MATERIAL FOR THIS TASK =>

Start of Block

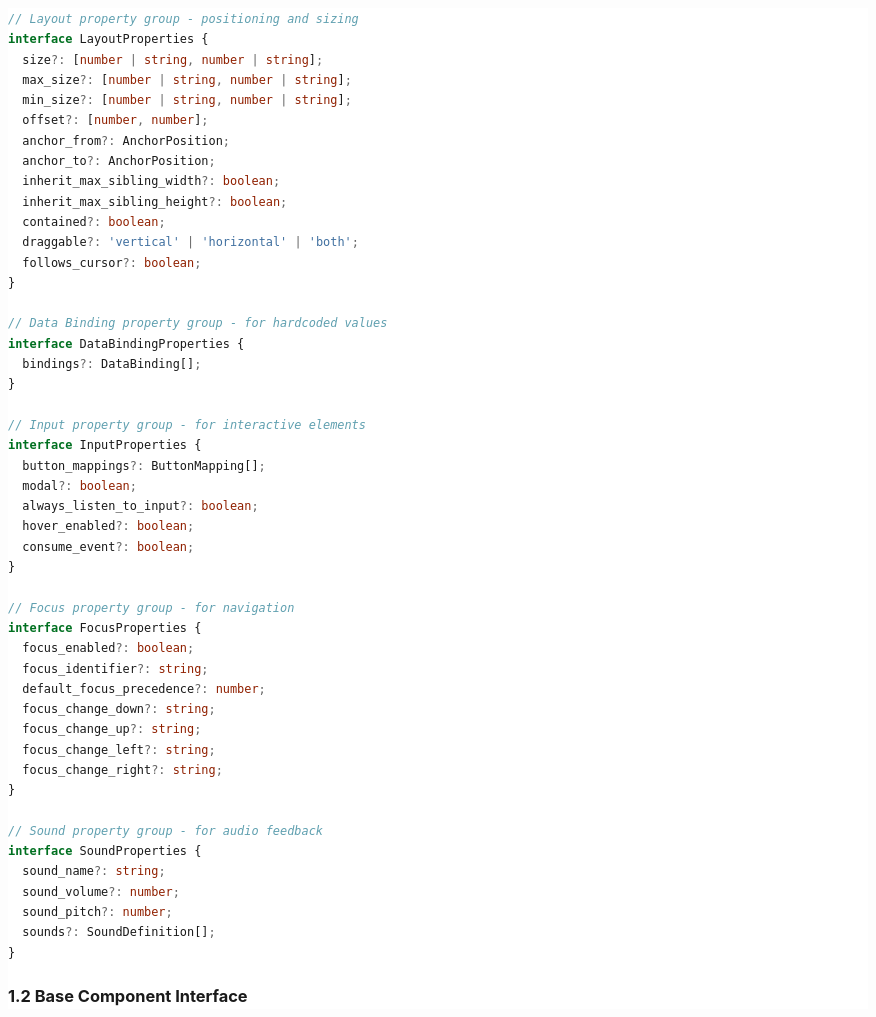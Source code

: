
 ```typescript
// Layout property group - positioning and sizing
interface LayoutProperties {
  size?: [number | string, number | string];
  max_size?: [number | string, number | string];
  min_size?: [number | string, number | string];
  offset?: [number, number];
  anchor_from?: AnchorPosition;
  anchor_to?: AnchorPosition;
  inherit_max_sibling_width?: boolean;
  inherit_max_sibling_height?: boolean;
  contained?: boolean;
  draggable?: 'vertical' | 'horizontal' | 'both';
  follows_cursor?: boolean;
}

// Data Binding property group - for hardcoded values
interface DataBindingProperties {
  bindings?: DataBinding[];
}

// Input property group - for interactive elements
interface InputProperties {
  button_mappings?: ButtonMapping[];
  modal?: boolean;
  always_listen_to_input?: boolean;
  hover_enabled?: boolean;
  consume_event?: boolean;
}

// Focus property group - for navigation
interface FocusProperties {
  focus_enabled?: boolean;
  focus_identifier?: string;
  default_focus_precedence?: number;
  focus_change_down?: string;
  focus_change_up?: string;
  focus_change_left?: string;
  focus_change_right?: string;
}

// Sound property group - for audio feedback
interface SoundProperties {
  sound_name?: string;
  sound_volume?: number;
  sound_pitch?: number;
  sounds?: SoundDefinition[];
}
```

### 1.2 Base Component Interface
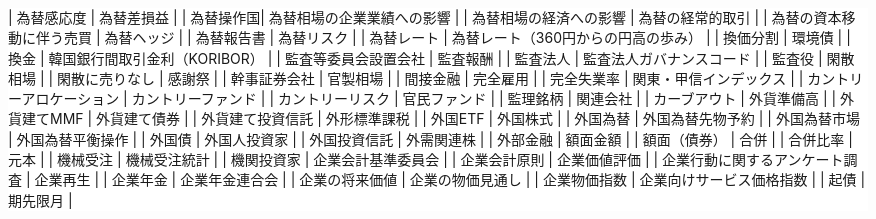 | 為替感応度 | 為替差損益 |
| 為替操作国| 為替相場の企業業績への影響 |
| 為替相場の経済への影響 | 為替の経常的取引 |
| 為替の資本移動に伴う売買 | 為替ヘッジ |
| 為替報告書 | 為替リスク |
| 為替レート | 為替レート（360円からの円高の歩み） |
| 換価分割 | 環境債 |
| 換金 | 韓国銀行間取引金利（KORIBOR） |
| 監査等委員会設置会社 | 監査報酬 |
| 監査法人 | 監査法人ガバナンスコード |
| 監査役 | 閑散相場 |
| 閑散に売りなし | 感謝祭 |
| 幹事証券会社 | 官製相場 |
| 間接金融 | 完全雇用 |
| 完全失業率 | 関東・甲信インデックス |
| カントリーアロケーション | カントリーファンド |
| カントリーリスク | 官民ファンド |
| 監理銘柄 | 関連会社 |
| カーブアウト | 外貨準備高 |
| 外貨建てMMF | 外貨建て債券 |
| 外貨建て投資信託 | 外形標準課税 |
| 外国ETF | 外国株式 |
| 外国為替 | 外国為替先物予約 |
| 外国為替市場 | 外国為替平衡操作 |
| 外国債 | 外国人投資家 |
| 外国投資信託 | 外需関連株 |
| 外部金融 | 額面金額 |
| 額面（債券） | 合併 |
| 合併比率 | 元本 |
| 機械受注 | 機械受注統計 |
| 機関投資家 | 企業会計基準委員会 |
| 企業会計原則 | 企業価値評価 |
| 企業行動に関するアンケート調査 | 企業再生 |
| 企業年金 | 企業年金連合会 |
| 企業の将来価値 | 企業の物価見通し |
| 企業物価指数 | 企業向けサービス価格指数 |
| 起債 | 期先限月 |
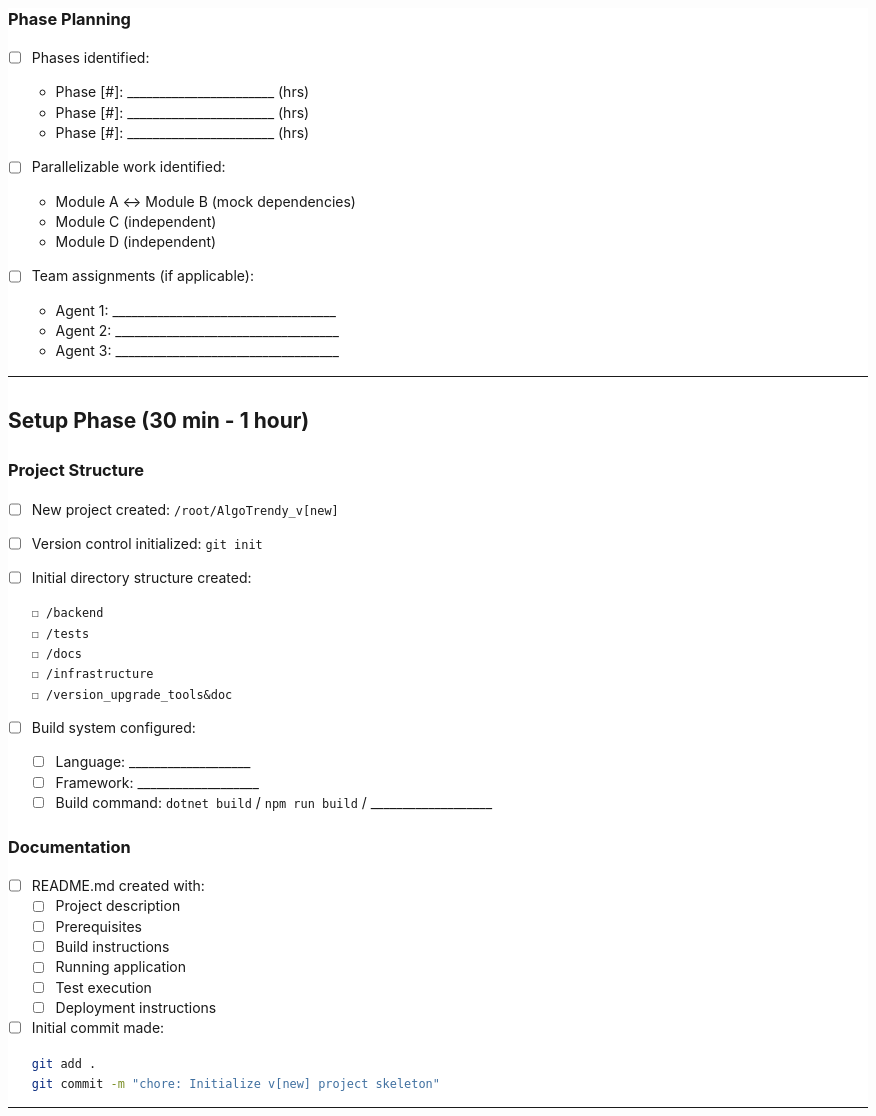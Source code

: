 ### Phase Planning

- [ ] Phases identified:
  - Phase [#]: _______________________ (hrs)
  - Phase [#]: _______________________ (hrs)
  - Phase [#]: _______________________ (hrs)

- [ ] Parallelizable work identified:
  - Module A ↔ Module B (mock dependencies)
  - Module C (independent)
  - Module D (independent)

- [ ] Team assignments (if applicable):
  - Agent 1: ___________________________________
  - Agent 2: ___________________________________
  - Agent 3: ___________________________________

---

## Setup Phase (30 min - 1 hour)

### Project Structure

- [ ] New project created: `/root/AlgoTrendy_v[new]`
- [ ] Version control initialized: `git init`
- [ ] Initial directory structure created:
  ```
  ☐ /backend
  ☐ /tests
  ☐ /docs
  ☐ /infrastructure
  ☐ /version_upgrade_tools&doc
  ```

- [ ] Build system configured:
  - [ ] Language: ___________________
  - [ ] Framework: ___________________
  - [ ] Build command: `dotnet build` / `npm run build` / ___________________

### Documentation

- [ ] README.md created with:
  - [ ] Project description
  - [ ] Prerequisites
  - [ ] Build instructions
  - [ ] Running application
  - [ ] Test execution
  - [ ] Deployment instructions

- [ ] Initial commit made:
  ```bash
  git add .
  git commit -m "chore: Initialize v[new] project skeleton"
  ```

---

End of Block

State the number of lines in the records that contain the string "commit". Nothing else is needed.

SOLUTION => 2